Lauren: Yeah, because that’s not covering a lot. I mean, it might be covering a lot of the colour space in your wardrobe but not for all speakers.
Gretchen: Admittedly there is a lot of turquoise in my wardrobe.
Lauren: So it’s not surprising that late stage colours like pink and orange have really clear and recent etymologies in English compared to something like red or green or white. I remember when I learned this stuff in undergrad a friend of mine in the class just would not believe that you could cover brown, purple, and grey in one colour. She was just like “how could you have one word that covers all of those three??” And then one day she came to class and she was so excited and was like, “look, look at the scarf that I bought!” And it was true, you couldn’t tell, in certain contexts it looked brown and some contexts it looked purple and in some contexts it looked grey and that was her, like, theoretical proof those colours were close enough that it made sense to put them in one word.
Gretchen: Well the scarf actually brings us into an interesting point about why languages developed colour terms, which is that there’s often some relationship between produced goods whether that’s dyed fabrics or gemstones or other types of processed goods that people make into specific colours. Because if you’re thinking about the sky for example, you know, we say all the time the sky is blue, but it’s really not necessary to specify that the sky is blue. You can say the sky is dark or light, the sky is cloudy or clear, and if it’s clear and its light of course it’s blue! What other colour is it going to be? Or you can say something like the tree is living or the tree is dying, you don’t necessarily need to specify the tree is is green or that it’s red. In nature a lot of things only really come in one specific colour. Whereas once you start making cars you don’t say this car is ripe or it’s not ripe, or this car is cloudy or it’s clear, or this dress that you’re going to make is ripe or unripe or that this basket that you’re weaving is dyed a particular colour. Once you start dying stuff in colours it becomes more useful to talk about a finer variations or if you send someone to buy for you a particular thing in particular colour may want to specify exactly what that colours going be once you start colouring stuff artificially.

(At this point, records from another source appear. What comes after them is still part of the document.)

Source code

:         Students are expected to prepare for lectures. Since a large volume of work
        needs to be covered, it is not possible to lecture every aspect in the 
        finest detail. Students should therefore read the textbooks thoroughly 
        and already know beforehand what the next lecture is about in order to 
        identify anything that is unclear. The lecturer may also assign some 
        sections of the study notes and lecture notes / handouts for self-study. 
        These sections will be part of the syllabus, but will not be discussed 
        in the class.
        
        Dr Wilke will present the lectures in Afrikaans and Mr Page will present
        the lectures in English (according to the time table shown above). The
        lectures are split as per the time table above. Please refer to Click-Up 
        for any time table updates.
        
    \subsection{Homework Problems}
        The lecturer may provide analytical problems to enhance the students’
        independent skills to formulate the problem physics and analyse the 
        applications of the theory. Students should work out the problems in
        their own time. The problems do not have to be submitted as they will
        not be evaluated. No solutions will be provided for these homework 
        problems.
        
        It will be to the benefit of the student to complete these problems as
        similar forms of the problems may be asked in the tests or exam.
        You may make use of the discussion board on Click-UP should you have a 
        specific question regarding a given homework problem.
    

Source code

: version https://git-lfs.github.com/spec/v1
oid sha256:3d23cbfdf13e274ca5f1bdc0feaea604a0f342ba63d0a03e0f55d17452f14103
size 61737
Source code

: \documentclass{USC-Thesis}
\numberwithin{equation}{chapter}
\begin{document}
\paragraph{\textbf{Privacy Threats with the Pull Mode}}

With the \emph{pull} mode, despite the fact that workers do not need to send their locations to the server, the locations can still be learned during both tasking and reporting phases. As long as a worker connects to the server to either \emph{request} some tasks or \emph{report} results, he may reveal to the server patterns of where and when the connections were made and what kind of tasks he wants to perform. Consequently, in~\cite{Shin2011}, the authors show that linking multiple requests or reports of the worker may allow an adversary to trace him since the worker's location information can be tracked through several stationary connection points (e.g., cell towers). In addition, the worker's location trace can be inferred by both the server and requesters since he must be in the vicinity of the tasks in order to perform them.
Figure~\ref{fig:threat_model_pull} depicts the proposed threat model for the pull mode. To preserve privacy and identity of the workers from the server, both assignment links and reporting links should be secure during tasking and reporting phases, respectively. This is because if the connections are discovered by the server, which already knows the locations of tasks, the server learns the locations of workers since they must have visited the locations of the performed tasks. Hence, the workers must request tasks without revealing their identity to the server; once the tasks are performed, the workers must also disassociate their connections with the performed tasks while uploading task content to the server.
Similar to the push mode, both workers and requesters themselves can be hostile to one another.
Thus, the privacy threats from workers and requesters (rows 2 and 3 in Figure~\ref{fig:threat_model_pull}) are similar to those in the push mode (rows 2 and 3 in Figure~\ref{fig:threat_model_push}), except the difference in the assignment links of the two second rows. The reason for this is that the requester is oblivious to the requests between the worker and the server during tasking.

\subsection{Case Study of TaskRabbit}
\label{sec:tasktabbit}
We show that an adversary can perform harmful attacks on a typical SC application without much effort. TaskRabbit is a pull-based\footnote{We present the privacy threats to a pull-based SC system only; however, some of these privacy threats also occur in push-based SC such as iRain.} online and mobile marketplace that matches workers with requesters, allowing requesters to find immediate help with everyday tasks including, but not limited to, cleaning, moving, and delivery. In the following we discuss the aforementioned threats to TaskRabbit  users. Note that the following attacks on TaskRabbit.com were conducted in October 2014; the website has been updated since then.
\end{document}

Lauren: So certain technological innovations can give rise to the necessity for finer distinctions and colour terms.
Gretchen: And some colour terms are etymologically linked to specific things that created those colours. Purple, for example, is linked to the name of the particular mollusc that was used to make purple dye back around ancient Greece.
Gretchen: I came across a women in Eastern Europe where specifically the older women had more colour terms related to traditional dyeing methodology for textiles, whereas the younger women had become disconnected from traditional dyeing terminology for textiles and could no longer identify words like madder and russet and stuff like this that are used in traditional terms – they tended to use more industrialised colour terms. This seems to be one of those “if you use it you get more words for it” areas, like with any specialised domain.
Lauren: Yeah, there’s a professional vocabulary distinction to be made there as well. I do remember reading something, and again we’re into uncited anec-data here, but I do remember reading something that said professionals can discriminate with more technical words, but it doesn’t necessarily mean they see more colours than people who don’t have these professional words. So you might give people two similar colour chips. And someone who does fabric work will say “that’s magenta and that’s russet,” whereas someone who doesn’t have to discriminate will be like, “Well, this one’s rustier and this one’s richer red.” They can still see the difference. It’s not like not having the word prevents you. Or, people who I’m friends with in Nepal who predominantly speak a language that doesn’t have a blue-green distinction, they still see the distinction, they still prefer fabric in one colour over another one.
Gretchen: Yeah, if you’re painting your bedroom yellow, you’re not going to be like, “I dunno, all yellows look the same to me” – you probably care whether it’s like a lemon yellow or a butter yellow or a golden yellow.